This finding led Schwartz and her group to suggest that cognitive decline over the years may be connected not only to one’s “chronological age” but also to one’s “immunological age,” that is, changes in immune function over time might contribute to changes in brain function – not necessarily in step with the count of one’s years.

To test this theory, Schwartz and research students Kuti Baruch and Aleksandra Deczkowska teamed up with Amit and his research group in the Immunology Department. The researchers used next-generation sequencing technology to map changes in gene expression in 11 different organs, including the choroid plexus, in both young and aged mice, to identify and compare pathways involved in the aging process.

That is how they identified a strikingly unique “signature of aging” that exists solely in the choroid plexus – not in the other organs. They discovered that one of the main elements of this signature was interferon beta – a protein that the body normally produces to fight viral infection.

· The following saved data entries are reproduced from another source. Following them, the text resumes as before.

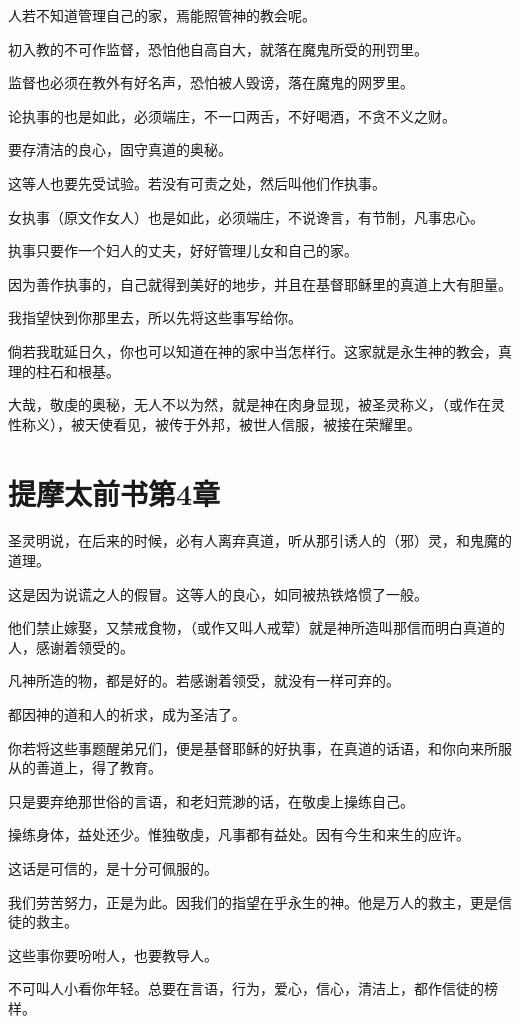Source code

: \documentclass[12pt,oneside]{book}
\begin{document}
人若不知道管理自己的家，焉能照管神的教会呢。

初入教的不可作监督，恐怕他自高自大，就落在魔鬼所受的刑罚里。

监督也必须在教外有好名声，恐怕被人毁谤，落在魔鬼的网罗里。

论执事的也是如此，必须端庄，不一口两舌，不好喝酒，不贪不义之财。

要存清洁的良心，固守真道的奥秘。

这等人也要先受试验。若没有可责之处，然后叫他们作执事。

女执事（原文作女人）也是如此，必须端庄，不说谗言，有节制，凡事忠心。

执事只要作一个妇人的丈夫，好好管理儿女和自己的家。

因为善作执事的，自己就得到美好的地步，并且在基督耶稣里的真道上大有胆量。

我指望快到你那里去，所以先将这些事写给你。

倘若我耽延日久，你也可以知道在神的家中当怎样行。这家就是永生神的教会，真理的柱石和根基。

大哉，敬虔的奥秘，无人不以为然，就是神在肉身显现，被圣灵称义，（或作在灵性称义），被天使看见，被传于外邦，被世人信服，被接在荣耀里。

\chapter{提摩太前书第4章}
圣灵明说，在后来的时候，必有人离弃真道，听从那引诱人的（邪）灵，和鬼魔的道理。

这是因为说谎之人的假冒。这等人的良心，如同被热铁烙惯了一般。

他们禁止嫁娶，又禁戒食物，（或作又叫人戒荤）就是神所造叫那信而明白真道的人，感谢着领受的。

凡神所造的物，都是好的。若感谢着领受，就没有一样可弃的。

都因神的道和人的祈求，成为圣洁了。

你若将这些事题醒弟兄们，便是基督耶稣的好执事，在真道的话语，和你向来所服从的善道上，得了教育。

只是要弃绝那世俗的言语，和老妇荒渺的话，在敬虔上操练自己。

操练身体，益处还少。惟独敬虔，凡事都有益处。因有今生和来生的应许。

这话是可信的，是十分可佩服的。

我们劳苦努力，正是为此。因我们的指望在乎永生的神。他是万人的救主，更是信徒的救主。

这些事你要吩咐人，也要教导人。

不可叫人小看你年轻。总要在言语，行为，爱心，信心，清洁上，都作信徒的榜样。
\end{document}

This protein appears to have a negative effect on the brain: When the researchers injected an antibody that blocks interferon beta activity into the cerebrospinal fluid of the older mice, their cognitive abilities were restored, as was their ability to form new brain cells. The scientists were also able to identify this unique signature in elderly human brains. The scientists hope that this finding may, in the future, help prevent or reverse cognitive decline in old age, by finding ways to rejuvenate the “immunological age” of the brain.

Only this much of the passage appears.